§ Task inputs
------
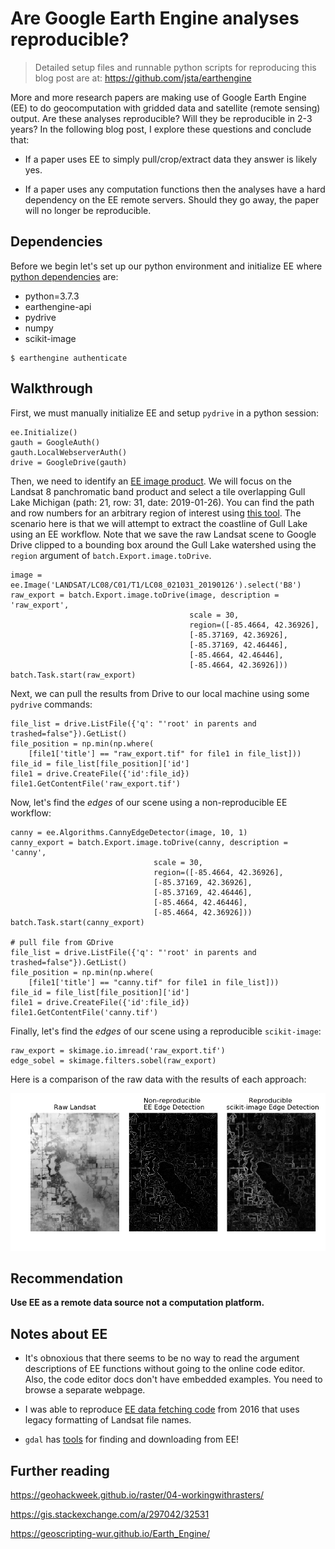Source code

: 
# Are Google Earth Engine analyses reproducible?

> Detailed setup files and runnable python scripts for reproducing this blog post are at: https://github.com/jsta/earthengine

More and more research papers are making use of Google Earth Engine (EE) to do geocomputation with gridded data and satellite (remote sensing) output. Are these analyses reproducible? Will they be reproducible in 2-3 years? In the following blog post, I explore these questions and conclude that:

* If a paper uses EE to simply pull/crop/extract data they answer is likely yes. 

* If a paper uses any computation functions then the analyses have a hard dependency on the EE remote servers. Should they go away, the paper will no longer be reproducible. 

## Dependencies

Before we begin let's set up our python environment and initialize EE where [python dependencies](environment.yml) are:

- python=3.7.3
- earthengine-api        
- pydrive
- numpy
- scikit-image        

```shell
$ earthengine authenticate
```

## Walkthrough

First, we must manually initialize EE and setup `pydrive` in a python session:

```
ee.Initialize()
gauth = GoogleAuth()
gauth.LocalWebserverAuth()
drive = GoogleDrive(gauth)
```

Then, we need to identify an [EE image product](https://developers.google.com/earth-engine/datasets/). We will focus on the Landsat 8 panchromatic band product and select a tile overlapping Gull Lake Michigan (path: 21, row: 31, date: 2019-01-26). You can find the path and row numbers for an arbitrary region of interest using [this tool](https://landsat.usgs.gov/landsat_acq#convertPathRow). The scenario here is that we will attempt to extract the coastline of Gull Lake using an EE workflow. Note that we save the raw Landsat scene to Google Drive clipped to a bounding box around the Gull Lake watershed using the `region` argument of `batch.Export.image.toDrive`.

```
image = ee.Image('LANDSAT/LC08/C01/T1/LC08_021031_20190126').select('B8')
raw_export = batch.Export.image.toDrive(image, description = 'raw_export', 
                                        scale = 30,
                                        region=([-85.4664, 42.36926],
                                        [-85.37169, 42.36926],
                                        [-85.37169, 42.46446],
                                        [-85.4664, 42.46446],
                                        [-85.4664, 42.36926]))
batch.Task.start(raw_export)
```

Next, we can pull the results from Drive to our local machine using some `pydrive` commands:

```
file_list = drive.ListFile({'q': "'root' in parents and trashed=false"}).GetList()
file_position = np.min(np.where(
    [file1['title'] == "raw_export.tif" for file1 in file_list]))
file_id = file_list[file_position]['id']
file1 = drive.CreateFile({'id':file_id})
file1.GetContentFile('raw_export.tif')
```

Now, let's find the _edges_ of our scene using a non-reproducible EE workflow:

```
canny = ee.Algorithms.CannyEdgeDetector(image, 10, 1)
canny_export = batch.Export.image.toDrive(canny, description = 'canny', 
                                scale = 30,
                                region=([-85.4664, 42.36926],
                                [-85.37169, 42.36926],
                                [-85.37169, 42.46446],
                                [-85.4664, 42.46446],
                                [-85.4664, 42.36926]))
batch.Task.start(canny_export)

# pull file from GDrive
file_list = drive.ListFile({'q': "'root' in parents and trashed=false"}).GetList()
file_position = np.min(np.where(
    [file1['title'] == "canny.tif" for file1 in file_list]))
file_id = file_list[file_position]['id']
file1 = drive.CreateFile({'id':file_id})
file1.GetContentFile('canny.tif')
```

Finally, let's find the _edges_ of our scene using a reproducible `scikit-image`:

```
raw_export = skimage.io.imread('raw_export.tif')
edge_sobel = skimage.filters.sobel(raw_export)
```

Here is a comparison of the raw data with the results of each approach:

![](comparison.png)

## Recommendation

**Use EE as a remote data source not a computation platform.**

## Notes about EE

* It's obnoxious that there seems to be no way to read the argument descriptions of EE functions without going to the online code editor. Also, the code editor docs don't have embedded examples. You need to browse a separate webpage.

* I was able to reproduce [EE data fetching code](https://github.com/acgeospatial/GoogleEarthEnginePy/blob/master/OrderData.py) from 2016 that uses legacy formatting of Landsat file names.

* `gdal` has [tools](https://www.gdal.org/drv_eeda.html) for finding and downloading from EE!

## Further reading

https://geohackweek.github.io/raster/04-workingwithrasters/

https://gis.stackexchange.com/a/297042/32531

https://geoscripting-wur.github.io/Earth_Engine/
------
§ Your assignment
Reproduce every line of the records containing the string "python".

§ Output
> Detailed setup files and runnable python scripts for reproducing this blog post are at: https://github.com/jsta/earthengine
Before we begin let's set up our python environment and initialize EE where [python dependencies](environment.yml) are:
- python=3.7.3
First, we must manually initialize EE and setup `pydrive` in a python session:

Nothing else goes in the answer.